**** MATERIAL FOR THE TASK ****

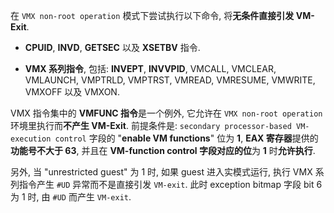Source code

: 在 `VMX non-root operation` 模式下尝试执行以下命令, 将**无条件直接引发 VM\-Exit**.

- **CPUID**, **INVD**, **GETSEC** 以及 **XSETBV** 指令.

- **VMX 系列指令**, 包括: **INVEPT**, **INVVPID**, VMCALL, VMCLEAR, VMLAUNCH, VMPTRLD, VMPTRST, VMREAD, VMRESUME, VMWRITE, VMXOFF 以及 VMXON.

VMX 指令集中的 **VMFUNC 指令**是一个例外, 它允许在 `VMX non-root operation` 环境里执行而**不产生 VM-Exit**. 前提条件是: `secondary processor-based VM-execution control` 字段的 "**enable VM functions**" 位为 **1**, **EAX 寄存器**提供的**功能号不大于 63**, 并且在 **VM-function control 字段对应的位**为 **1** 时**允许执行**.

另外, 当 "unrestricted guest" 为 1 时, 如果 guest 进入实模式运行, 执行 VMX 系列指令产生 `#UD` 异常而不是直接引发 `VM-exit`. 此时 exception bitmap 字段 bit 6 为 1 时, 由 `#UD` 而产生 `VM-exit`.

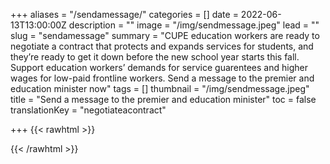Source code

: +++
aliases = "/sendamessage/"
categories = []
date = 2022-06-13T13:00:00Z
description = ""
image = "/img/sendmessage.jpeg"
lead = ""
slug = "sendamessage"
summary = "CUPE education workers are ready to negotiate a contract that protects and expands services for students, and they’re ready to get it down before the new school year starts this fall.  Support education workers’ demands for service guarentees and higher wages for low-paid frontline workers.  Send a message to the premier and education minister now"
tags = []
thumbnail = "/img/sendmessage.jpeg"
title = "Send a message to the premier and education minister"
toc = false
translationKey = "negotiateacontract"

+++
{{< rawhtml >}}

<div id="newmode-embed-35267-49742"></div>

  <script>

    (function(n,e,w,m,o,d){m=n.createElement(e);m.async=1;m.src=w;

    o=n.getElementsByTagName(e)[0];o.parentNode.insertBefore(m,o);

    })(document,'script','//engage.newmode.net/embed/35267/49742.js');

  </script>
{{< /rawhtml >}}
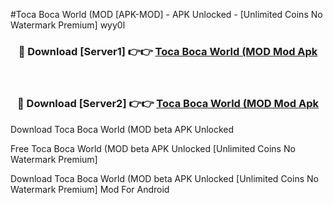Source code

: #Toca Boca World (MOD [APK-MOD] - APK Unlocked - [Unlimited Coins No Watermark Premium] wyy0l



<div align="center">

<h3>🔴 Download [Server1] 👉👉 <a href="https://momento.my/?title=Toca_Boca_World_(MOD">Toca Boca World (MOD Mod Apk</a></h3><br>

<h3>🔴 Download [Server2] 👉👉 <a href="https://momento.my/?title=Toca_Boca_World_(MOD">Toca Boca World (MOD Mod Apk</a></h3>
</div>



Download Toca Boca World (MOD beta APK Unlocked

Free Toca Boca World (MOD beta APK Unlocked [Unlimited Coins No Watermark Premium]

Download Toca Boca World (MOD beta APK Unlocked [Unlimited Coins No Watermark Premium] Mod For Android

****

### WHAT IS BEING ASKED
Starting at the line above that holds "toc = false", repeat every line exactly down to and including the line that holds "<h3>🔴 Download [Server1]", then stop. Do not carry over any pictures.

### RESULT
toc = false
translationKey = "negotiateacontract"

+++
{{< rawhtml >}}

<div id="newmode-embed-35267-49742"></div>

  <script>

    (function(n,e,w,m,o,d){m=n.createElement(e);m.async=1;m.src=w;

    o=n.getElementsByTagName(e)[0];o.parentNode.insertBefore(m,o);

    })(document,'script','//engage.newmode.net/embed/35267/49742.js');

  </script>
{{< /rawhtml >}}
Source code

: #Toca Boca World (MOD [APK-MOD] - APK Unlocked - [Unlimited Coins No Watermark Premium] wyy0l



<div align="center">

<h3>🔴 Download [Server1] 👉👉 <a href="https://momento.my/?title=Toca_Boca_World_(MOD">Toca Boca World (MOD Mod Apk</a></h3><br>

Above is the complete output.